Although some cartilage cells die upon impact in a joint injury, further cartilage cell death occurs in the 48 hours post-injury. Researchers sought to interrupt this cell destruction early in the process by “inhibiting mitochondrial metabolism with amobarbital, and boosting antioxidants in the chondrocytes with N-acetylcysteine (NAC).” Using a porcine model, which is well-suited to human-like surgical techniques and has anatomic similarities to the human ankle, researchers treated intra-articular fractures with an antioxidant or an inhibitor of the mitochondrial electron transport chain.

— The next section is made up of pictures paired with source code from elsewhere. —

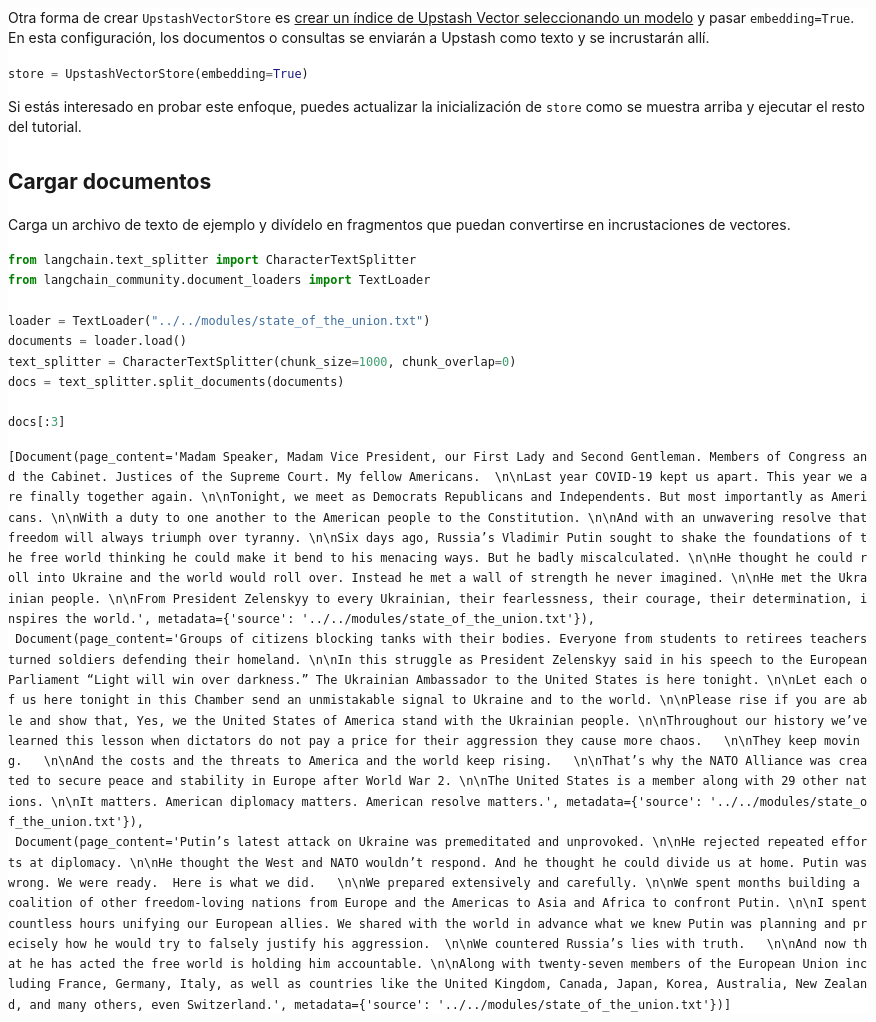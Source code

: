 Otra forma de crear `UpstashVectorStore` es [crear un índice de Upstash Vector seleccionando un modelo](https://upstash.com/docs/vector/features/embeddingmodels#using-a-model) y pasar `embedding=True`. En esta configuración, los documentos o consultas se enviarán a Upstash como texto y se incrustarán allí.

```python
store = UpstashVectorStore(embedding=True)
```

Si estás interesado en probar este enfoque, puedes actualizar la inicialización de `store` como se muestra arriba y ejecutar el resto del tutorial.

## Cargar documentos

Carga un archivo de texto de ejemplo y divídelo en fragmentos que puedan convertirse en incrustaciones de vectores.

```python
from langchain.text_splitter import CharacterTextSplitter
from langchain_community.document_loaders import TextLoader

loader = TextLoader("../../modules/state_of_the_union.txt")
documents = loader.load()
text_splitter = CharacterTextSplitter(chunk_size=1000, chunk_overlap=0)
docs = text_splitter.split_documents(documents)

docs[:3]
```

```output
[Document(page_content='Madam Speaker, Madam Vice President, our First Lady and Second Gentleman. Members of Congress and the Cabinet. Justices of the Supreme Court. My fellow Americans.  \n\nLast year COVID-19 kept us apart. This year we are finally together again. \n\nTonight, we meet as Democrats Republicans and Independents. But most importantly as Americans. \n\nWith a duty to one another to the American people to the Constitution. \n\nAnd with an unwavering resolve that freedom will always triumph over tyranny. \n\nSix days ago, Russia’s Vladimir Putin sought to shake the foundations of the free world thinking he could make it bend to his menacing ways. But he badly miscalculated. \n\nHe thought he could roll into Ukraine and the world would roll over. Instead he met a wall of strength he never imagined. \n\nHe met the Ukrainian people. \n\nFrom President Zelenskyy to every Ukrainian, their fearlessness, their courage, their determination, inspires the world.', metadata={'source': '../../modules/state_of_the_union.txt'}),
 Document(page_content='Groups of citizens blocking tanks with their bodies. Everyone from students to retirees teachers turned soldiers defending their homeland. \n\nIn this struggle as President Zelenskyy said in his speech to the European Parliament “Light will win over darkness.” The Ukrainian Ambassador to the United States is here tonight. \n\nLet each of us here tonight in this Chamber send an unmistakable signal to Ukraine and to the world. \n\nPlease rise if you are able and show that, Yes, we the United States of America stand with the Ukrainian people. \n\nThroughout our history we’ve learned this lesson when dictators do not pay a price for their aggression they cause more chaos.   \n\nThey keep moving.   \n\nAnd the costs and the threats to America and the world keep rising.   \n\nThat’s why the NATO Alliance was created to secure peace and stability in Europe after World War 2. \n\nThe United States is a member along with 29 other nations. \n\nIt matters. American diplomacy matters. American resolve matters.', metadata={'source': '../../modules/state_of_the_union.txt'}),
 Document(page_content='Putin’s latest attack on Ukraine was premeditated and unprovoked. \n\nHe rejected repeated efforts at diplomacy. \n\nHe thought the West and NATO wouldn’t respond. And he thought he could divide us at home. Putin was wrong. We were ready.  Here is what we did.   \n\nWe prepared extensively and carefully. \n\nWe spent months building a coalition of other freedom-loving nations from Europe and the Americas to Asia and Africa to confront Putin. \n\nI spent countless hours unifying our European allies. We shared with the world in advance what we knew Putin was planning and precisely how he would try to falsely justify his aggression.  \n\nWe countered Russia’s lies with truth.   \n\nAnd now that he has acted the free world is holding him accountable. \n\nAlong with twenty-seven members of the European Union including France, Germany, Italy, as well as countries like the United Kingdom, Canada, Japan, Korea, Australia, New Zealand, and many others, even Switzerland.', metadata={'source': '../../modules/state_of_the_union.txt'})]
```
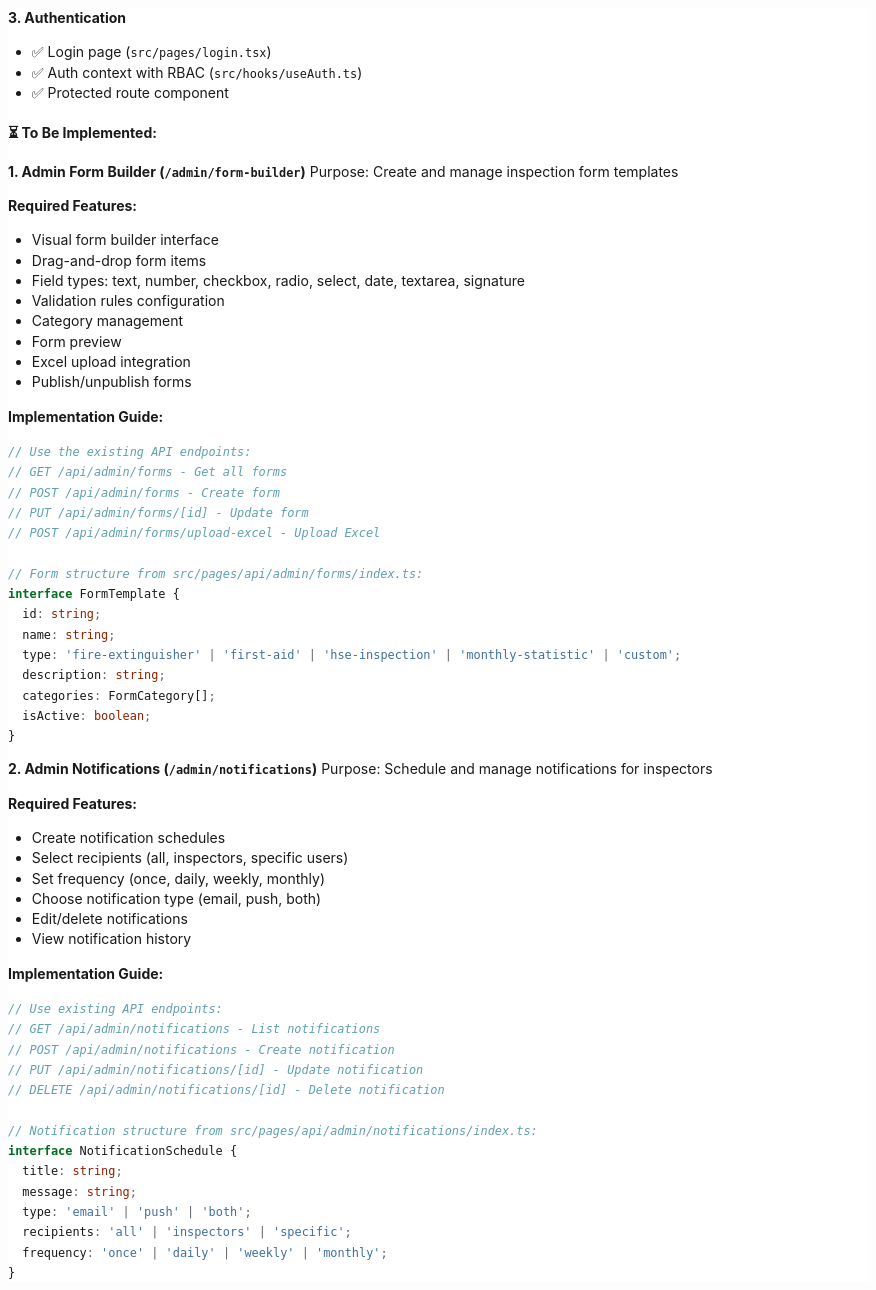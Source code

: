 **3. Authentication**
- ✅ Login page (`src/pages/login.tsx`)
- ✅ Auth context with RBAC (`src/hooks/useAuth.ts`)
- ✅ Protected route component

#### ⏳ To Be Implemented:

**1. Admin Form Builder (`/admin/form-builder`)**
Purpose: Create and manage inspection form templates

**Required Features:**
- Visual form builder interface
- Drag-and-drop form items
- Field types: text, number, checkbox, radio, select, date, textarea, signature
- Validation rules configuration
- Category management
- Form preview
- Excel upload integration
- Publish/unpublish forms

**Implementation Guide:**
```typescript
// Use the existing API endpoints:
// GET /api/admin/forms - Get all forms
// POST /api/admin/forms - Create form
// PUT /api/admin/forms/[id] - Update form
// POST /api/admin/forms/upload-excel - Upload Excel

// Form structure from src/pages/api/admin/forms/index.ts:
interface FormTemplate {
  id: string;
  name: string;
  type: 'fire-extinguisher' | 'first-aid' | 'hse-inspection' | 'monthly-statistic' | 'custom';
  description: string;
  categories: FormCategory[];
  isActive: boolean;
}
```

**2. Admin Notifications (`/admin/notifications`)**
Purpose: Schedule and manage notifications for inspectors

**Required Features:**
- Create notification schedules
- Select recipients (all, inspectors, specific users)
- Set frequency (once, daily, weekly, monthly)
- Choose notification type (email, push, both)
- Edit/delete notifications
- View notification history

**Implementation Guide:**
```typescript
// Use existing API endpoints:
// GET /api/admin/notifications - List notifications
// POST /api/admin/notifications - Create notification
// PUT /api/admin/notifications/[id] - Update notification
// DELETE /api/admin/notifications/[id] - Delete notification

// Notification structure from src/pages/api/admin/notifications/index.ts:
interface NotificationSchedule {
  title: string;
  message: string;
  type: 'email' | 'push' | 'both';
  recipients: 'all' | 'inspectors' | 'specific';
  frequency: 'once' | 'daily' | 'weekly' | 'monthly';
}
```
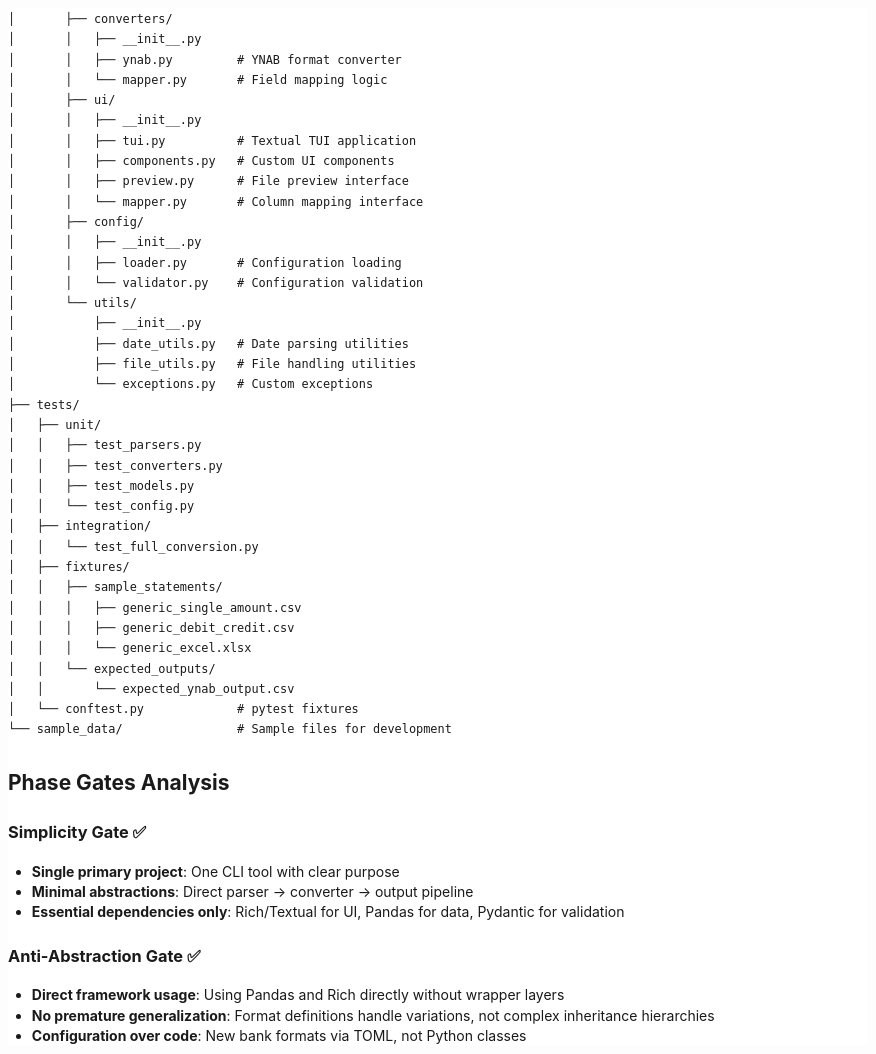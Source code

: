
 ```
│       ├── converters/
│       │   ├── __init__.py
│       │   ├── ynab.py         # YNAB format converter
│       │   └── mapper.py       # Field mapping logic
│       ├── ui/
│       │   ├── __init__.py
│       │   ├── tui.py          # Textual TUI application
│       │   ├── components.py   # Custom UI components
│       │   ├── preview.py      # File preview interface
│       │   └── mapper.py       # Column mapping interface
│       ├── config/
│       │   ├── __init__.py
│       │   ├── loader.py       # Configuration loading
│       │   └── validator.py    # Configuration validation
│       └── utils/
│           ├── __init__.py
│           ├── date_utils.py   # Date parsing utilities
│           ├── file_utils.py   # File handling utilities
│           └── exceptions.py   # Custom exceptions
├── tests/
│   ├── unit/
│   │   ├── test_parsers.py
│   │   ├── test_converters.py
│   │   ├── test_models.py
│   │   └── test_config.py
│   ├── integration/
│   │   └── test_full_conversion.py
│   ├── fixtures/
│   │   ├── sample_statements/
│   │   │   ├── generic_single_amount.csv
│   │   │   ├── generic_debit_credit.csv
│   │   │   └── generic_excel.xlsx
│   │   └── expected_outputs/
│   │       └── expected_ynab_output.csv
│   └── conftest.py             # pytest fixtures
└── sample_data/                # Sample files for development
```

## Phase Gates Analysis

### Simplicity Gate ✅
- **Single primary project**: One CLI tool with clear purpose
- **Minimal abstractions**: Direct parser → converter → output pipeline
- **Essential dependencies only**: Rich/Textual for UI, Pandas for data, Pydantic for validation

### Anti-Abstraction Gate ✅
- **Direct framework usage**: Using Pandas and Rich directly without wrapper layers
- **No premature generalization**: Format definitions handle variations, not complex inheritance hierarchies
- **Configuration over code**: New bank formats via TOML, not Python classes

“We demonstrated that the PTOA that occurs in an ankle after a severe injury can be significantly blunted by inhibiting mitochondrial metabolism or adding key antioxidants immediately after injury,” says the study’s lead author, Mitchell Coleman, PhD, research assistant professor of orthopedics and rehabilitation at the University of Iowa Carver College of Medicine. “These treatments were only given twice, once right after injury and once a week later. No chronic therapy was used. Our data suggests that there might be a way to treat people acutely after they break their ankle to prevent PTOA.”
Coleman MC, Goetz JE, Brouillette MJ, el al. Targeting mitochondrial responses to intra-articular fracture to prevent posttraumatic osteoarthritis. Science Transl Med. 2018;10(427): pii: eaan5372.